Your goal - Read the records and gather each line that includes "commands".

Collected data entries

::::::

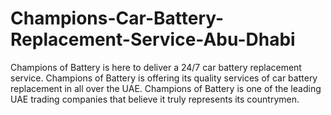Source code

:# Champions-Car-Battery-Replacement-Service-Abu-Dhabi
Champions of Battery is here to deliver a 24/7 car battery replacement service. Champions of Battery is offering its quality services of car battery replacement in all over the UAE. Champions of Battery is one of the leading UAE trading companies that believe it truly represents its countrymen.
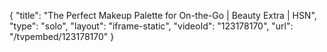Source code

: {
    "title": "The Perfect Makeup Palette for On-the-Go | Beauty Extra | HSN",
    "type": "solo",
    "layout": "iframe-static",
    "videoId": "123178170",
    "url": "\/tvpembed\/123178170"
}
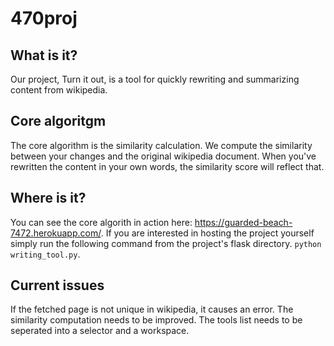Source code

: 470proj
=======

What is it?
----------

Our project, Turn it out, is a tool for quickly rewriting and summarizing 
content from wikipedia.


Core algoritgm
--------
The core algorithm is the similarity calculation. We compute the similarity
between your changes and the original wikipedia document. When you've rewritten
the content in your own words, the similarity score will reflect that.


Where is it?
------
You can see the core algorith in action here: https://guarded-beach-7472.herokuapp.com/. If you are interested in hosting the project yourself simply run the following command from the project's flask directory. `python writing_tool.py`.


Current issues
---------
If the fetched page is not unique in wikipedia, it causes an error. 
The similarity computation needs to be improved.
The tools list needs to be seperated into a selector and a workspace.
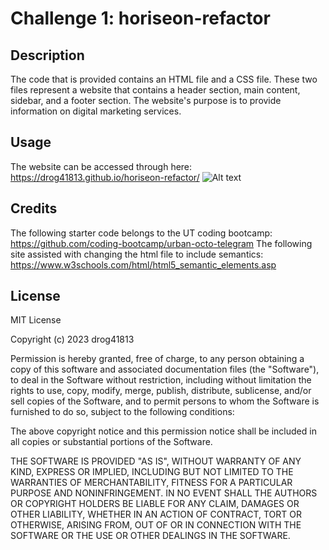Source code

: # Challenge 1: horiseon-refactor

## Description

The code that is provided contains an HTML file and a CSS file. These two files represent a website that contains a header section, main content, sidebar, and a footer section. The website's purpose is to provide information on digital marketing services.

## Usage
The website can be accessed through here: https://drog41813.github.io/horiseon-refactor/
![Alt text](./assets/images/horiseon-page.png)


## Credits
The following starter code belongs to the UT coding bootcamp: 
https://github.com/coding-bootcamp/urban-octo-telegram 
The following site assisted with changing the html file to include semantics: https://www.w3schools.com/html/html5_semantic_elements.asp

## License

MIT License

Copyright (c) 2023 drog41813

Permission is hereby granted, free of charge, to any person obtaining a copy
of this software and associated documentation files (the "Software"), to deal
in the Software without restriction, including without limitation the rights
to use, copy, modify, merge, publish, distribute, sublicense, and/or sell
copies of the Software, and to permit persons to whom the Software is
furnished to do so, subject to the following conditions:

The above copyright notice and this permission notice shall be included in all
copies or substantial portions of the Software.

THE SOFTWARE IS PROVIDED "AS IS", WITHOUT WARRANTY OF ANY KIND, EXPRESS OR
IMPLIED, INCLUDING BUT NOT LIMITED TO THE WARRANTIES OF MERCHANTABILITY,
FITNESS FOR A PARTICULAR PURPOSE AND NONINFRINGEMENT. IN NO EVENT SHALL THE
AUTHORS OR COPYRIGHT HOLDERS BE LIABLE FOR ANY CLAIM, DAMAGES OR OTHER
LIABILITY, WHETHER IN AN ACTION OF CONTRACT, TORT OR OTHERWISE, ARISING FROM,
OUT OF OR IN CONNECTION WITH THE SOFTWARE OR THE USE OR OTHER DEALINGS IN THE
SOFTWARE.
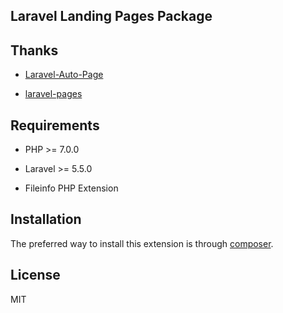 ## Laravel Landing Pages Package

## Thanks

* [Laravel-Auto-Page](https://github.com/Mombuyish/Laravel-Auto-Page)

* [laravel-pages](https://github.com/Jeroen-G/laravel-pages)

## Requirements

* PHP >= 7.0.0

* Laravel >= 5.5.0

* Fileinfo PHP Extension

## Installation

The preferred way to install this extension is through [composer](http://getcomposer.org/download/).


## License

MIT
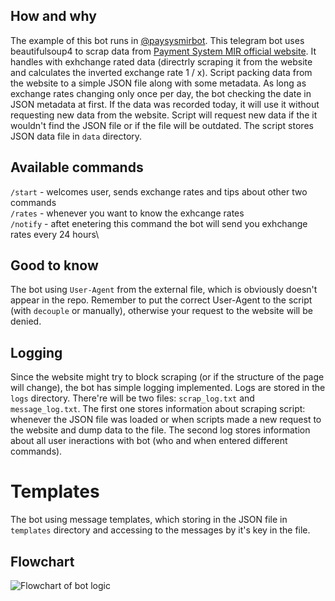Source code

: ## How and why
The example of this bot runs in [@paysysmirbot](https://t.me/paysysmirbot). This telegram bot uses beautifulsoup4 to scrap data from [Payment System MIR official website](https://mironline.ru/support/list/kursy_mir/). It handles with exhchange rated data (directrly scraping it from the website and calculates the inverted exchange rate 1 / x). Script packing data from the website to a simple JSON file along with some metadata. As long as exchange rates changing only once per day, the bot checking the date in JSON metadata at first. If the data was recorded today, it will use it without requesting new data from the website. Script will request new data if the it wouldn't find the JSON file or if the file will be outdated. The script stores JSON data file in `data` directory.

## Available commands
`/start` - welcomes user, sends exchange rates and tips about other two commands\
`/rates` - whenever you want to know the exhcange rates\
`/notify` - aftet enetering this command the bot will send you exhchange rates every 24 hours\

## Good to know
The bot using `User-Agent` from the external file, which is obviously doesn't appear in the repo. Remember to put the correct User-Agent to the script (with `decouple` or manually), otherwise your request to the website will be denied.

## Logging
Since the website might try to block scraping (or if the structure of the page will change), the bot has simple logging implemented. Logs are stored in the `logs` directory. There're will be two files: `scrap_log.txt` and `message_log.txt`. The first one stores information about scraping script: whenever the JSON file was loaded or when scripts made a new request to the website and dump data to the file. The second log stores information about all user ineractions with bot (who and when entered different commands).

# Templates
The bot using message templates, which storing in the JSON file in `templates` directory and accessing to the messages by it's key in the file.

## Flowchart

![Flowchart of bot logic](https://iwatkot.online/img_share/paysysmirbot-flowchart.png)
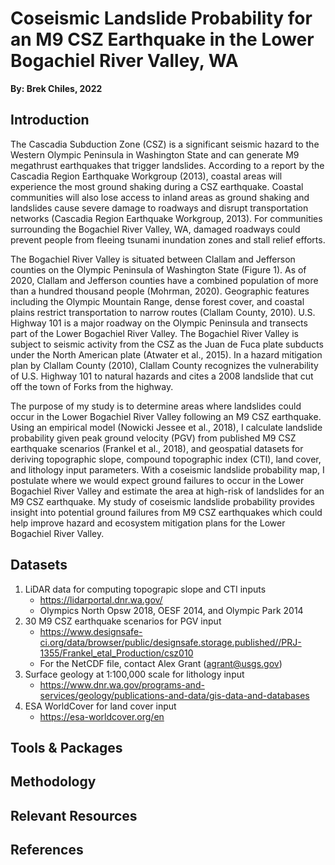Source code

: # Coseismic Landslide Probability for an M9 CSZ Earthquake in the Lower Bogachiel River Valley, WA
**By: Brek Chiles, 2022**

## Introduction
The Cascadia Subduction Zone (CSZ) is a significant seismic hazard to the Western Olympic Peninsula in Washington State and can generate M9 megathrust earthquakes that trigger landslides. According to a report by the Cascadia Region Earthquake Workgroup (2013), coastal areas will experience the most ground shaking during a CSZ earthquake. Coastal communities will also lose access to inland areas as ground shaking and landslides cause severe damage to roadways and disrupt transportation networks (Cascadia Region Earthquake Workgroup, 2013). For communities surrounding the Bogachiel River Valley, WA, damaged roadways could prevent people from fleeing tsunami inundation zones and stall relief efforts. 

The Bogachiel River Valley is situated between Clallam and Jefferson counties on the Olympic Peninsula of Washington State (Figure 1). As of 2020, Clallam and Jefferson counties have a combined population of more than a hundred thousand people (Mohrman, 2020). Geographic features including the Olympic Mountain Range, dense forest cover, and coastal plains restrict transportation to narrow routes (Clallam County, 2010). U.S. Highway 101 is a major roadway on the Olympic Peninsula and transects part of the Lower Bogachiel River Valley. The Bogachiel River Valley is subject to seismic activity from the CSZ as the Juan de Fuca plate subducts under the North American plate (Atwater et al., 2015). In a hazard mitigation plan by Clallam County (2010), Clallam County recognizes the vulnerability of U.S. Highway 101 to natural hazards and cites a 2008 landslide that cut off the town of Forks from the highway. 

The purpose of my study is to determine areas where landslides could occur in the Lower Bogachiel River Valley following an M9 CSZ earthquake. Using an empirical model (Nowicki Jessee et al., 2018), I calculate landslide probability given peak ground velocity (PGV) from published M9 CSZ earthquake scenarios (Frankel et al., 2018), and geospatial datasets for deriving topographic slope, compound topographic index (CTI), land cover, and lithology input parameters. With a coseismic landslide probability map, I postulate where we would expect ground failures to occur in the Lower Bogachiel River Valley and estimate the area at high-risk of landslides for an M9 CSZ earthquake. My study of coseismic landslide probability provides insight into potential ground failures from M9 CSZ earthquakes which could help improve hazard and ecosystem mitigation plans for the Lower Bogachiel River Valley.

## Datasets
1. LiDAR data for computing topograpic slope and CTI inputs
   - https://lidarportal.dnr.wa.gov/
   - Olympics North Opsw 2018, OESF 2014, and Olympic Park 2014
2. 30 M9 CSZ earthquake scenarios for PGV input
   - https://www.designsafe-ci.org/data/browser/public/designsafe.storage.published//PRJ-1355/Frankel_etal_Production/csz010
   - For the NetCDF file, contact Alex Grant (agrant@usgs.gov) 
3. Surface geology at 1:100,000 scale for lithology input
   - https://www.dnr.wa.gov/programs-and-services/geology/publications-and-data/gis-data-and-databases
4. ESA WorldCover for land cover input
   - https://esa-worldcover.org/en

## Tools & Packages

## Methodology

## Relevant Resources

## References
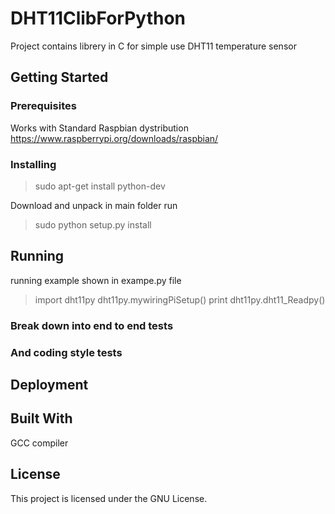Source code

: # DHT11ClibForPython

Project contains librery in C for simple use DHT11 temperature sensor

## Getting Started



### Prerequisites

Works with Standard Raspbian dystribution https://www.raspberrypi.org/downloads/raspbian/

### Installing

>sudo apt-get install python-dev

Download and unpack
in main folder run

>sudo python setup.py install


## Running 

running example shown in exampe.py file
>import dht11py
>dht11py.mywiringPiSetup()
>print dht11py.dht11_Readpy()

### Break down into end to end tests


### And coding style tests



## Deployment



## Built With

GCC compiler

## License

This project is licensed under the GNU License.
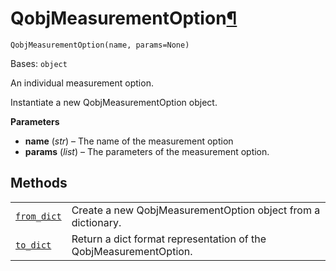 # QobjMeasurementOption[¶](#qobjmeasurementoption "Permalink to this headline")

<span id="undefined" />

`QobjMeasurementOption(name, params=None)`

Bases: `object`

An individual measurement option.

Instantiate a new QobjMeasurementOption object.

**Parameters**

*   **name** (*str*) – The name of the measurement option
*   **params** (*list*) – The parameters of the measurement option.

## Methods

|                                                                                                                                                      |                                                                   |
| ---------------------------------------------------------------------------------------------------------------------------------------------------- | ----------------------------------------------------------------- |
| [`from_dict`](qiskit.qobj.QobjMeasurementOption.from_dict#qiskit.qobj.QobjMeasurementOption.from_dict "qiskit.qobj.QobjMeasurementOption.from_dict") | Create a new QobjMeasurementOption object from a dictionary.      |
| [`to_dict`](qiskit.qobj.QobjMeasurementOption.to_dict#qiskit.qobj.QobjMeasurementOption.to_dict "qiskit.qobj.QobjMeasurementOption.to_dict")         | Return a dict format representation of the QobjMeasurementOption. |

::::::

Task response -
## Available commands
`/start` - welcomes user, sends exchange rates and tips about other two commands\
Since the website might try to block scraping (or if the structure of the page will change), the bot has simple logging implemented. Logs are stored in the `logs` directory. There're will be two files: `scrap_log.txt` and `message_log.txt`. The first one stores information about scraping script: whenever the JSON file was loaded or when scripts made a new request to the website and dump data to the file. The second log stores information about all user ineractions with bot (who and when entered different commands).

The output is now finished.